The Democrat, who is trying to unseat Republican Gov. Greg Abbott, said that although his symptoms had improved, he would be resting at home on doctors’ orders.

Beto O’Rourke, the former congressman and 2020 Democratic presidential candidate who is running to unseat Greg Abbott in the tightening race for Texas governor, said on Sunday that he would be sidelined from campaigning because of a bacterial infection.

Mr. O’Rourke, 49, said on Twitter that he had gone to Methodist Hospital, in San Antonio, after feeling ill on Friday.

“While my symptoms have improved, I will be resting at home in El Paso in accordance with the doctors’ recommendations,” he said. “I am sorry to have had to postpone events because of this, but promise to be back on the road with you as soon as I am able.”

Mr.

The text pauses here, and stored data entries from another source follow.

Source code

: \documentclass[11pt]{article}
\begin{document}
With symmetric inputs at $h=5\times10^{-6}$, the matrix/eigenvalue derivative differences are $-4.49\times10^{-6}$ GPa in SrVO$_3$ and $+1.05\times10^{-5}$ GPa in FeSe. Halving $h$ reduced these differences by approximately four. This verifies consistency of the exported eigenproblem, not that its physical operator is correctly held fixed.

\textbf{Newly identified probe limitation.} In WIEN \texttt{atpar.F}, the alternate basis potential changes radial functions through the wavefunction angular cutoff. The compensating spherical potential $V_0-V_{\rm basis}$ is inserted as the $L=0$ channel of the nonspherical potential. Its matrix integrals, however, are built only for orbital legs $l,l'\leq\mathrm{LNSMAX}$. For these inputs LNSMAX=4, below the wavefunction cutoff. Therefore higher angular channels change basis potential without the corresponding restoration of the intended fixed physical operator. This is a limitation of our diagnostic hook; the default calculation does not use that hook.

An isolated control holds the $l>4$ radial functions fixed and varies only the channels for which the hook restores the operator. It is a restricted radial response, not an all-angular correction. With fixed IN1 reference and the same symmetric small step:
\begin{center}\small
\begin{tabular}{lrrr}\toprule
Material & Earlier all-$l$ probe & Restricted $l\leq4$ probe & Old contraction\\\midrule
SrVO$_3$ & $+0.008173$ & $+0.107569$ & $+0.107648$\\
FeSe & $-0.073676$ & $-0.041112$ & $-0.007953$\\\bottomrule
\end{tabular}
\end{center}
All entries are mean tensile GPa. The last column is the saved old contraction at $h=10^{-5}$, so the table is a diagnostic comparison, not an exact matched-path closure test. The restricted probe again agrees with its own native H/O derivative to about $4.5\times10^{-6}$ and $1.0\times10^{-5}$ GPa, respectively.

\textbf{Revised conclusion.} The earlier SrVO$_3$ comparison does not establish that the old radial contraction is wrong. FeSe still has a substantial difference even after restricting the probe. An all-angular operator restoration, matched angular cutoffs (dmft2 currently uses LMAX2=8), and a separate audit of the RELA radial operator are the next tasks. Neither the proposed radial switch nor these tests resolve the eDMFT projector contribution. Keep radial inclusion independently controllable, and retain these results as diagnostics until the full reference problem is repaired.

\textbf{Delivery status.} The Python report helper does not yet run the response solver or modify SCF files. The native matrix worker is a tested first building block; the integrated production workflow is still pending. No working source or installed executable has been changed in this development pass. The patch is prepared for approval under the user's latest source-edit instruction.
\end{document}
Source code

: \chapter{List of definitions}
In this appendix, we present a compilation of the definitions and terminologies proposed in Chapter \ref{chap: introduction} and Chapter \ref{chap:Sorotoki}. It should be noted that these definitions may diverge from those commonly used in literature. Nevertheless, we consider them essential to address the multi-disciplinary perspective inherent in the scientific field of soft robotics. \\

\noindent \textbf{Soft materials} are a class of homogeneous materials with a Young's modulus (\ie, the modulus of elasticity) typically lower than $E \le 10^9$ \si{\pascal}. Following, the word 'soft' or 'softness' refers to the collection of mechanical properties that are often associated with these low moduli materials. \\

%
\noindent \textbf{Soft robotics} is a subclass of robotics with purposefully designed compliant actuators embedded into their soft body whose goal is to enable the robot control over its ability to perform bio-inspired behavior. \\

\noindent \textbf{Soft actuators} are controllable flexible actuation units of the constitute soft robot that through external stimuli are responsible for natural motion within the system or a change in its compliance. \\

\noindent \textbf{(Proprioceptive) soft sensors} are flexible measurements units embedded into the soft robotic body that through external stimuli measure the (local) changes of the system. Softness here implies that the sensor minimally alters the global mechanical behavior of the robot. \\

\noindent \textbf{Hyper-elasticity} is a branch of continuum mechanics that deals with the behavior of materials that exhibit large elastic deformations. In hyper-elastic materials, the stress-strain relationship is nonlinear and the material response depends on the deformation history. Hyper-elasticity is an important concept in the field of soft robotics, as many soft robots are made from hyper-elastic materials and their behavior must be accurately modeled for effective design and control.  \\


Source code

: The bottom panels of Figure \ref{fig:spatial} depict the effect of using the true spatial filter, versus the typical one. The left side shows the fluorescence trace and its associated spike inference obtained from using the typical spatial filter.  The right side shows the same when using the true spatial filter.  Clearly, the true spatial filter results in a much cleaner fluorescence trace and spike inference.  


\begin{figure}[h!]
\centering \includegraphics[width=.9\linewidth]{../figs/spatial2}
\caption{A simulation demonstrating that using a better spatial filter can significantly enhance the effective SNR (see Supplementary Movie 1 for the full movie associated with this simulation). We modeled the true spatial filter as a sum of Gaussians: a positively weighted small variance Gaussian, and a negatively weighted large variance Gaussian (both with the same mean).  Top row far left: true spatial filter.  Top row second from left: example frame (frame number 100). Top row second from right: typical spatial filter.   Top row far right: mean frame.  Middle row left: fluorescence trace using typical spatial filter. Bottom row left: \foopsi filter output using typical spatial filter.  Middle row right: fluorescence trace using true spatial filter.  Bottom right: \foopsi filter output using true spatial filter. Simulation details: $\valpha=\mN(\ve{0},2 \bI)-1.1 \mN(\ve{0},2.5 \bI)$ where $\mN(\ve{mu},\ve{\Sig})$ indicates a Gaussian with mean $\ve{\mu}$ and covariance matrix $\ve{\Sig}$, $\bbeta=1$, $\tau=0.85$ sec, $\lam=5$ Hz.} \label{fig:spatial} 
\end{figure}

O’Rourke on Friday postponed a weekend of campaign stops in the Coastal Bend region of Texas after falling ill and had also left early from a book signing in San Antonio that afternoon, according to The Caller Times, a newspaper in Corpus Christi. A campaign spokesman said that Mr. O’Rourke did not have Covid-19 and did not provide more details, the newspaper reported.

In his statement on Sunday, Mr. O’Rourke did not say when he expected to be back on the trail.

His uphill candidacy, an attempt to wrest the Texas governor’s mansion from Republican control for the first time since Ann Richards’s underdog win in 1990, has relied heavily on traveling the state and meeting Republican voters, even inviting protesters to his events.

“I can’t win this with Democrats alone,” Mr. O’Rourke said in a recent interview with The New York Times after an event in Texarkana.

A poll earlier this month from The Dallas Morning News and the University of Texas at Tyler found that Mr. Abbott, who is seeking his third term, was leading Mr. O’Rourke by 7 percentage points.